For comparison purposes, on a scale of 1 to 5, it considered 1 to be the mental workload of performing a single, simple task, such as listening to the radio, while doing nothing else. A 5 rating equated to a complex, multi-faceted OSPAN task. (Look it up!)

With typical scientific understatement, the study concludes that, “some voice-based interactions in the vehicle may have unintended consequences that adversely affect traffic safety.”

More specifically, it rated various voice tasks as follows:

Directing car to do something, such as changing temperature, 1.9

Listening to information via a synthetic voice, 2.2

Responding to a question from voice system, 3.1

Interacting with a typical voice menu, 3.8

Interacting with Siri, 4.1

Not surprisingly, given those numbers, the study concluded that, “the mental resources available for driving are inversely related to the cognitive workload of the concurrent secondary task.”

In other words, the amount of attention that had to be committed to the voice-communication task subtracted from that available to the driving task. It created driver distraction.

One other key finding was that, while the effects were pretty much the same among the three test regimens in terms of relative rankings, the lab and simulator results were conservative. The magnitude of the effects was markedly greater in real-world driving.

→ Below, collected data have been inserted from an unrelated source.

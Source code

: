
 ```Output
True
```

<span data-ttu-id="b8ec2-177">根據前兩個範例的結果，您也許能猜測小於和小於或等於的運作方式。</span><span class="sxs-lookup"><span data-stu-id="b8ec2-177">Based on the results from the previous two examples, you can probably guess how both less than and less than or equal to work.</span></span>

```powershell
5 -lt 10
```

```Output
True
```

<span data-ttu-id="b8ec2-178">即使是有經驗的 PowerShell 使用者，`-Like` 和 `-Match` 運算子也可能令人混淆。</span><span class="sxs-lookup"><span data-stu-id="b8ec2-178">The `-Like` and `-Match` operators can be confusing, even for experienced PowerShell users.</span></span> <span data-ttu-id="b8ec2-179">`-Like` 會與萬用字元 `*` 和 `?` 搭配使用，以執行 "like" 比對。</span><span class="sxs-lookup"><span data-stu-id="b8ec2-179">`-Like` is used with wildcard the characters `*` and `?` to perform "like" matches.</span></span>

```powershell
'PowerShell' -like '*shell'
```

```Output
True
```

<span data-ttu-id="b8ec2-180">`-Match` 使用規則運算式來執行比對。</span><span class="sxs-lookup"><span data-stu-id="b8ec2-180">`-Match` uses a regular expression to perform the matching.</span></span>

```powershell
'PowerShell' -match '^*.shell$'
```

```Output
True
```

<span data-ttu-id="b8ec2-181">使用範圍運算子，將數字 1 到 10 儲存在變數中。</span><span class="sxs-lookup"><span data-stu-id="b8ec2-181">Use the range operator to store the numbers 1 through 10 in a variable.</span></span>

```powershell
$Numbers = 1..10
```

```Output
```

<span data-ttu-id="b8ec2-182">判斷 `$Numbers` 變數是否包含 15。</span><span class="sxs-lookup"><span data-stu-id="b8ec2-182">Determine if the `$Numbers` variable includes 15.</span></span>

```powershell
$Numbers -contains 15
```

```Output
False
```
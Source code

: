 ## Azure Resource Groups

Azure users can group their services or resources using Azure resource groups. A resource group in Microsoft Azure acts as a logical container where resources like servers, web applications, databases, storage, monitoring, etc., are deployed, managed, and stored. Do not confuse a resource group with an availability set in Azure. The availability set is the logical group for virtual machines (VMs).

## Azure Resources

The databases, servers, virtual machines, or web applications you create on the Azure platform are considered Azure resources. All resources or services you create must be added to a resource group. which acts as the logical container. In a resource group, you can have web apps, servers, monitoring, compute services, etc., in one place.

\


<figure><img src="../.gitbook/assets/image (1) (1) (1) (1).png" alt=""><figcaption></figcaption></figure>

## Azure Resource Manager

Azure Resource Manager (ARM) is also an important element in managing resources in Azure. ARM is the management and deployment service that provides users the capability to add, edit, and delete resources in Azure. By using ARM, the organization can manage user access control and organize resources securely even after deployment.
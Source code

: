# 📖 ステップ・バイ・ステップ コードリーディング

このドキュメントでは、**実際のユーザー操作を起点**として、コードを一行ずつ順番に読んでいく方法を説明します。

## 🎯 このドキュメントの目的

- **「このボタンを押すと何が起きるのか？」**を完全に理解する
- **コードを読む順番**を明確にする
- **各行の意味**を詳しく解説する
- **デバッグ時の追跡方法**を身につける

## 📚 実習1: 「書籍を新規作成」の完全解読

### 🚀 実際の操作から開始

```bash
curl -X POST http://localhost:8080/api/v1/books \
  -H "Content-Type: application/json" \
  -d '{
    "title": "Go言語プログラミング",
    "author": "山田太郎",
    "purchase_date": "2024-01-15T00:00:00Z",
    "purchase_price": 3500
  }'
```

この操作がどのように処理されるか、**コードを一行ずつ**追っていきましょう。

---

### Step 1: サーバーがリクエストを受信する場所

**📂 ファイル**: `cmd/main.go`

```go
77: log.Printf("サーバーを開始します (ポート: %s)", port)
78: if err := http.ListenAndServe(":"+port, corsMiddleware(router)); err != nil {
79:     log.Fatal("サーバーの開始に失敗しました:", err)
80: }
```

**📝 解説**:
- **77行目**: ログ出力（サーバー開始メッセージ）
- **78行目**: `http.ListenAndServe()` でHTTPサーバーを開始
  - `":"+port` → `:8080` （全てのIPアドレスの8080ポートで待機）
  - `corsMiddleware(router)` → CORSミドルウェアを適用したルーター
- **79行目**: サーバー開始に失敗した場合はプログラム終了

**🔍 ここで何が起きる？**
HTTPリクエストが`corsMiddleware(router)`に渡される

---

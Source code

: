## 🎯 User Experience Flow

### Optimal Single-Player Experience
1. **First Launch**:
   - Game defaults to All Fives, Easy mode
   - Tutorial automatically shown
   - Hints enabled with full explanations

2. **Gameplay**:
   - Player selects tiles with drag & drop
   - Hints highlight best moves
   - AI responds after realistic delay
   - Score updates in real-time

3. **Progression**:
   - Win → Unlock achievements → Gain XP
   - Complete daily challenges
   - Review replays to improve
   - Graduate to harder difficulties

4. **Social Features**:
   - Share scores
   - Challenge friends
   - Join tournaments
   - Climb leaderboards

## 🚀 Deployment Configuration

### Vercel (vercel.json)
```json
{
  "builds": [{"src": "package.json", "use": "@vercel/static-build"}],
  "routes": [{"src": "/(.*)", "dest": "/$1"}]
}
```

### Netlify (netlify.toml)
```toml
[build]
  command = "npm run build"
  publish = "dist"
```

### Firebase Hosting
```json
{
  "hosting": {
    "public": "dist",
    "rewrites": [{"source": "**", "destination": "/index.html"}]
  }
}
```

A companion research project applied some similar evaluation techniques to five production vehicles with voice-based systems. They included a Ford equipped with MyFord Touch, a Chevrolet equipped with MyLink, a Chrysler equipped with Uconnect, a Toyota equipped with Entune, a Mercedes-Benz equipped with COMAND, and a Hyundai equipped with Blue Link.

Toyota’s Entune imposed the lowest level of cognitive workload (1.70), with the level increasing through Blue Link (2.2), Uconnect (2.6), Ford MyTouch (3.0), COMAND (3.10 and Chevy MyLink (3.6) — all still less distracting than the Siri system evaluated in the primary program.

One of the most critical elements of workload, the study determined, was the duration of the interaction. The more verbose the system, the greater the number of steps required to execute an action, and the more comprehension errors that arose, the more distracting the system was.

The bottom line? Don’t talk to your car! It could be dangerous.